The council is preparing to write off a debt of more than £51 million owed by the i360.
The move is aimed at clearing the way for a bidder to buy the viewing tower on Brighton seafront and reopen it.
The administrators of the i360 said that it would not be possible to sell the tourist attraction unless Brighton and Hove City Council writes off the money owed.
The council’s cabinet is expected to agree to wipe out the debt at a meeting next Thursday (23 January) but to ask for a percentage of future revenues.
A report to the cabinet said: “It is a condition of the preferred bidder’s offer that the assets they acquire are unencumbered.
“The city council retains the ability to decline releasing security on its loan if it does not feel this is the best offer available.
“This, however, would have the effect of making the asset unsellable and would result in blight on the seafront.”
The Labour cabinet also plans “to commission an external independent investigation to understand the circumstances of and lessons from the council’s original decision to loan public money to deliver the Brighton i360”.
Although the sum to be written off is more than £51 million, the amount that the council must repay to the government by 2041 is smaller.
The council brokered the loan from the Public Works Loan Board – and still owes £32 million or about £2.2 million a year over the next 16 years.
Despite hopes of a revenue-sharing arrangement, the council’s financial plans do not include any potential payments from the potential future operator.
The report to cabinet said that the directors of i360 Brighton Limited would “not benefit from the transaction”.
It added: “Shareholders have sunk equity and loans into the attraction that they will not recover.”
Three rounds of marketing have taken place. Two unnamed bidders have been in talks with the administrators but the debt is the stumbling block.
The report to the cabinet said: “The (preferred bidder) has been able to offer more assurance than the second bidder about their plans for the attraction, their experience of running large-scale leisure attractions and have more financial backing.

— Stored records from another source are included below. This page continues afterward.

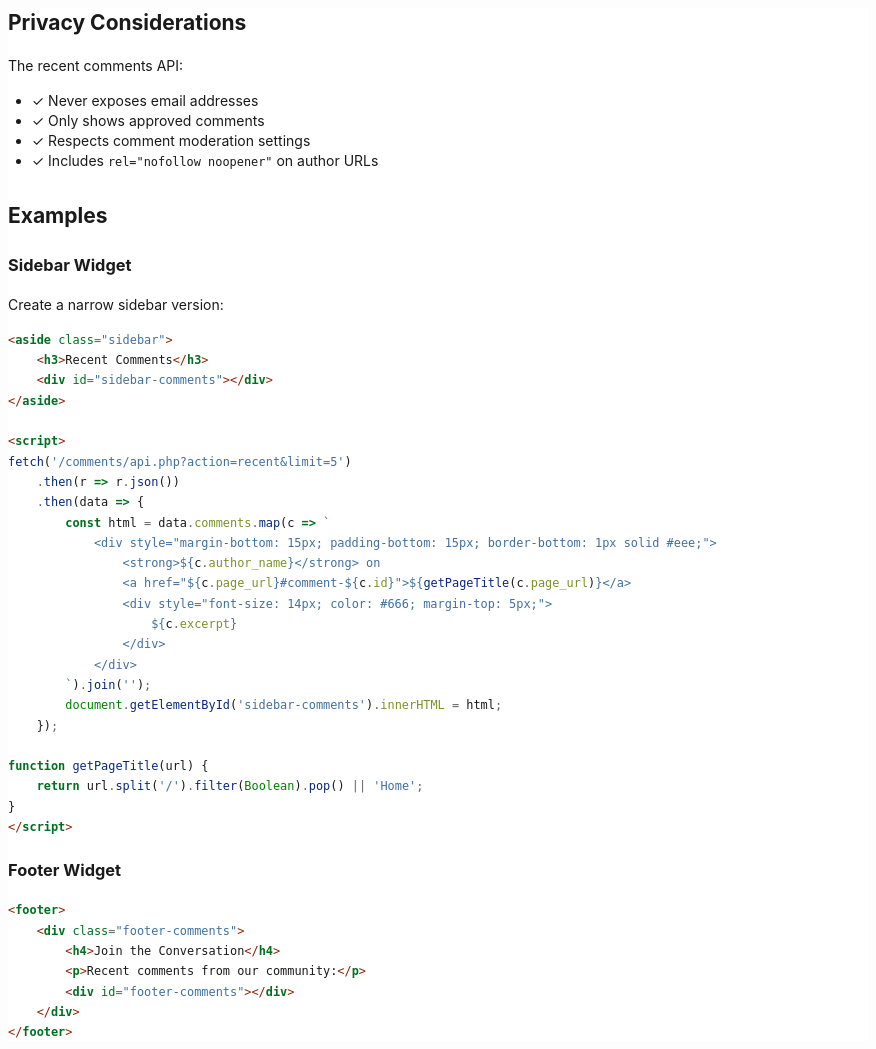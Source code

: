 ## Privacy Considerations

The recent comments API:
- ✓ Never exposes email addresses
- ✓ Only shows approved comments
- ✓ Respects comment moderation settings
- ✓ Includes `rel="nofollow noopener"` on author URLs

## Examples

### Sidebar Widget
Create a narrow sidebar version:
```html
<aside class="sidebar">
    <h3>Recent Comments</h3>
    <div id="sidebar-comments"></div>
</aside>

<script>
fetch('/comments/api.php?action=recent&limit=5')
    .then(r => r.json())
    .then(data => {
        const html = data.comments.map(c => `
            <div style="margin-bottom: 15px; padding-bottom: 15px; border-bottom: 1px solid #eee;">
                <strong>${c.author_name}</strong> on
                <a href="${c.page_url}#comment-${c.id}">${getPageTitle(c.page_url)}</a>
                <div style="font-size: 14px; color: #666; margin-top: 5px;">
                    ${c.excerpt}
                </div>
            </div>
        `).join('');
        document.getElementById('sidebar-comments').innerHTML = html;
    });

function getPageTitle(url) {
    return url.split('/').filter(Boolean).pop() || 'Home';
}
</script>
```

### Footer Widget
```html
<footer>
    <div class="footer-comments">
        <h4>Join the Conversation</h4>
        <p>Recent comments from our community:</p>
        <div id="footer-comments"></div>
    </div>
</footer>
```
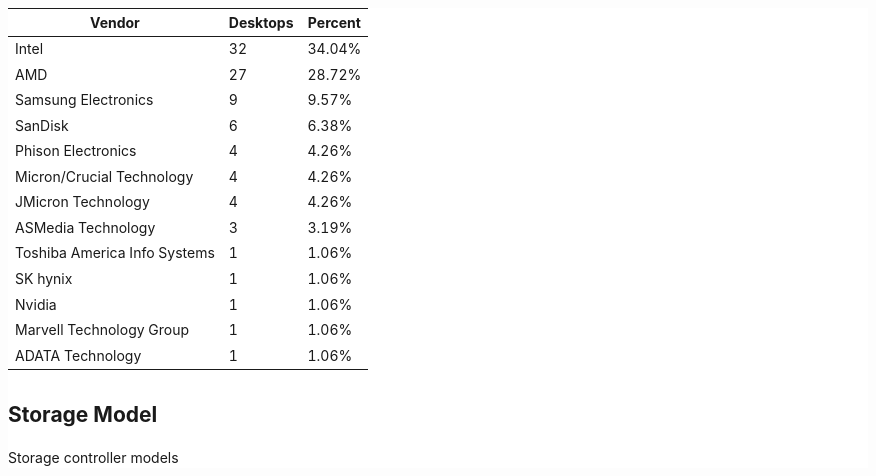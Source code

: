 
| Vendor                       | Desktops | Percent |
|------------------------------|----------|---------|
| Intel                        | 32       | 34.04%  |
| AMD                          | 27       | 28.72%  |
| Samsung Electronics          | 9        | 9.57%   |
| SanDisk                      | 6        | 6.38%   |
| Phison Electronics           | 4        | 4.26%   |
| Micron/Crucial Technology    | 4        | 4.26%   |
| JMicron Technology           | 4        | 4.26%   |
| ASMedia Technology           | 3        | 3.19%   |
| Toshiba America Info Systems | 1        | 1.06%   |
| SK hynix                     | 1        | 1.06%   |
| Nvidia                       | 1        | 1.06%   |
| Marvell Technology Group     | 1        | 1.06%   |
| ADATA Technology             | 1        | 1.06%   |

Storage Model
-------------

Storage controller models
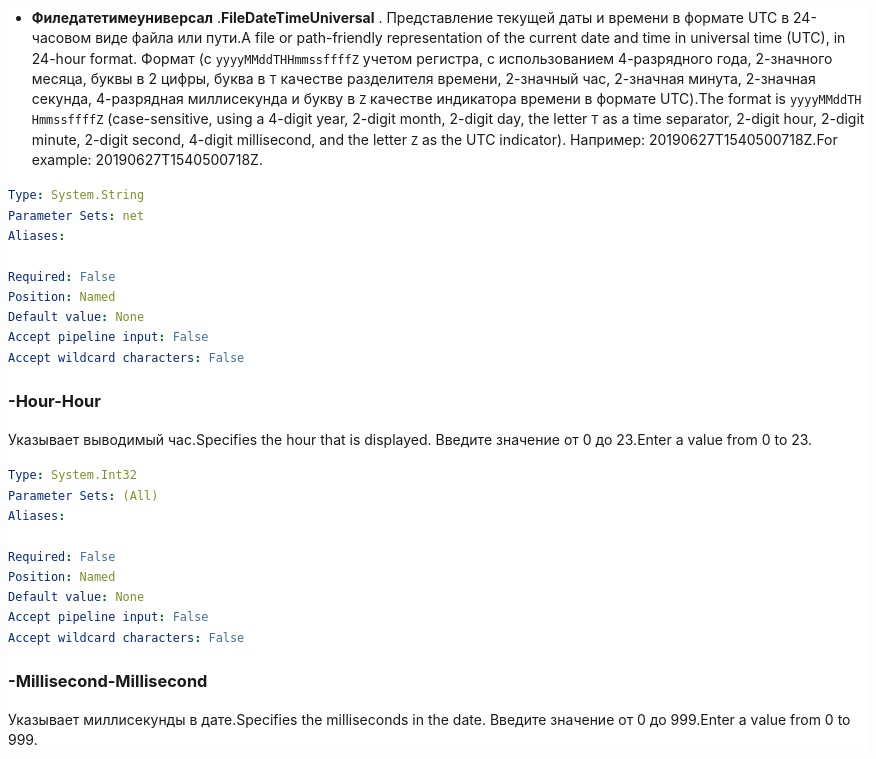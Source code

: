 - <span data-ttu-id="6d430-217">**Филедатетимеуниверсал** .</span><span class="sxs-lookup"><span data-stu-id="6d430-217">**FileDateTimeUniversal** .</span></span> <span data-ttu-id="6d430-218">Представление текущей даты и времени в формате UTC в 24-часовом виде файла или пути.</span><span class="sxs-lookup"><span data-stu-id="6d430-218">A file or path-friendly representation of the current date and time in universal time (UTC), in 24-hour format.</span></span> <span data-ttu-id="6d430-219">Формат (с `yyyyMMddTHHmmssffffZ` учетом регистра, с использованием 4-разрядного года, 2-значного месяца, буквы в 2 цифры, буква в `T` качестве разделителя времени, 2-значный час, 2-значная минута, 2-значная секунда, 4-разрядная миллисекунда и букву в `Z` качестве индикатора времени в формате UTC).</span><span class="sxs-lookup"><span data-stu-id="6d430-219">The format is `yyyyMMddTHHmmssffffZ` (case-sensitive, using a 4-digit year, 2-digit month, 2-digit day, the letter `T` as a time separator, 2-digit hour, 2-digit minute, 2-digit second, 4-digit millisecond, and the letter `Z` as the UTC indicator).</span></span> <span data-ttu-id="6d430-220">Например: 20190627T1540500718Z.</span><span class="sxs-lookup"><span data-stu-id="6d430-220">For example: 20190627T1540500718Z.</span></span>

```yaml
Type: System.String
Parameter Sets: net
Aliases:

Required: False
Position: Named
Default value: None
Accept pipeline input: False
Accept wildcard characters: False
```

### <span data-ttu-id="6d430-221">-Hour</span><span class="sxs-lookup"><span data-stu-id="6d430-221">-Hour</span></span>

<span data-ttu-id="6d430-222">Указывает выводимый час.</span><span class="sxs-lookup"><span data-stu-id="6d430-222">Specifies the hour that is displayed.</span></span> <span data-ttu-id="6d430-223">Введите значение от 0 до 23.</span><span class="sxs-lookup"><span data-stu-id="6d430-223">Enter a value from 0 to 23.</span></span>

```yaml
Type: System.Int32
Parameter Sets: (All)
Aliases:

Required: False
Position: Named
Default value: None
Accept pipeline input: False
Accept wildcard characters: False
```

### <span data-ttu-id="6d430-224">-Millisecond</span><span class="sxs-lookup"><span data-stu-id="6d430-224">-Millisecond</span></span>

<span data-ttu-id="6d430-225">Указывает миллисекунды в дате.</span><span class="sxs-lookup"><span data-stu-id="6d430-225">Specifies the milliseconds in the date.</span></span> <span data-ttu-id="6d430-226">Введите значение от 0 до 999.</span><span class="sxs-lookup"><span data-stu-id="6d430-226">Enter a value from 0 to 999.</span></span>
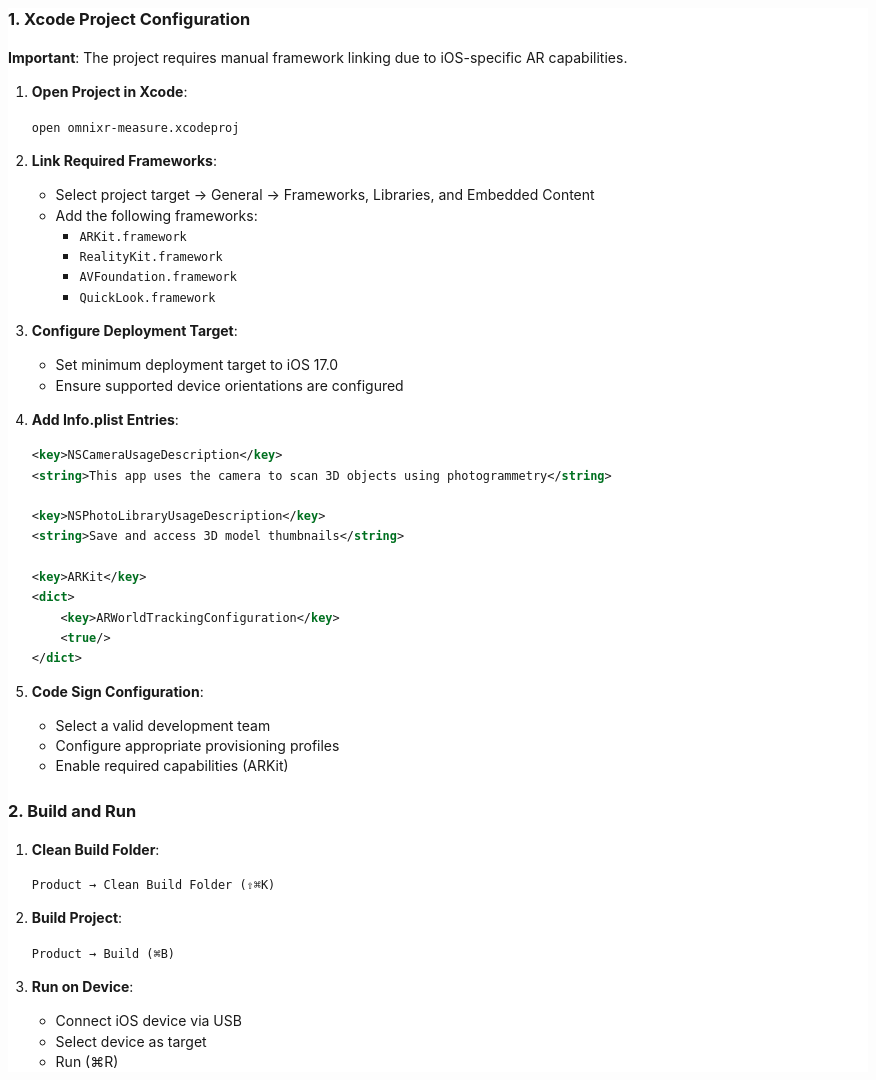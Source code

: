 ### 1. Xcode Project Configuration

**Important**: The project requires manual framework linking due to iOS-specific AR capabilities.

1. **Open Project in Xcode**:
   ```bash
   open omnixr-measure.xcodeproj
   ```

2. **Link Required Frameworks**:
   - Select project target → General → Frameworks, Libraries, and Embedded Content
   - Add the following frameworks:
     - `ARKit.framework`
     - `RealityKit.framework` 
     - `AVFoundation.framework`
     - `QuickLook.framework`

3. **Configure Deployment Target**:
   - Set minimum deployment target to iOS 17.0
   - Ensure supported device orientations are configured

4. **Add Info.plist Entries**:
   ```xml
   <key>NSCameraUsageDescription</key>
   <string>This app uses the camera to scan 3D objects using photogrammetry</string>
   
   <key>NSPhotoLibraryUsageDescription</key>
   <string>Save and access 3D model thumbnails</string>
   
   <key>ARKit</key>
   <dict>
       <key>ARWorldTrackingConfiguration</key>
       <true/>
   </dict>
   ```

5. **Code Sign Configuration**:
   - Select a valid development team
   - Configure appropriate provisioning profiles
   - Enable required capabilities (ARKit)

### 2. Build and Run

1. **Clean Build Folder**:
   ```
   Product → Clean Build Folder (⇧⌘K)
   ```

2. **Build Project**:
   ```
   Product → Build (⌘B)
   ```

3. **Run on Device**:
   - Connect iOS device via USB
   - Select device as target
   - Run (⌘R)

“This all assures the council that they are more likely to keep the attraction running, which is important given its prominent location on Brighton seafront, the employment involved and the impact on surrounding businesses.”
The administrators, Stephen Absolom and William Wright, both from specialist firm Interpath, took over the site on Friday 20 December and closed the business, with more than 100 staff losing their jobs.
The cabinet is due to meet at Hove Town Hall at 4.30pm next Thursday (23 January). The meeting is scheduled to be webcast on the council’s website.
Scandalous that the Council Tax Payers of Brighton and Hove are left with a massive DEBT from this, following the decision of the Green Party Councillors (with Tory support) to put £40.2 MILLION into this loss making scheme
There are so many useful projects where this money could have been invested, including the Madeira Arches/Terraces, essential infrastructure and much needed Social Rent homes.
Unfettered greedy boomerism.
The council money came from a government public works loan. They were encouraged to bring more visitors to the area, pushing up business income pushing up rates to the council coffers. This was after the Tory government changed the rules so council income wasn’t pooled nationally anymore (helping the rich get richer and the poor poorer)
There were stipulations on what the loan could be applied for and wouldn’t have been granted for Madeira drive.
Incorrect, the council had choices to either refurbish the terrace’s or Valley Gardens, it choose VG then tried getting funding for MD at a later date.
And of course all this would be “managed” by the council, debt recovery has somehow appeared as a solution on future earnings ??? question is who would doing the accounts fir future i360 ?? bit niffy
If it’s that easy, why not just wipe all council debt out and start again? How shocking that a private company should get this privilege but not the public taxpayers, who are expected to suffer constant cuts to services, despite council tax hikes each year!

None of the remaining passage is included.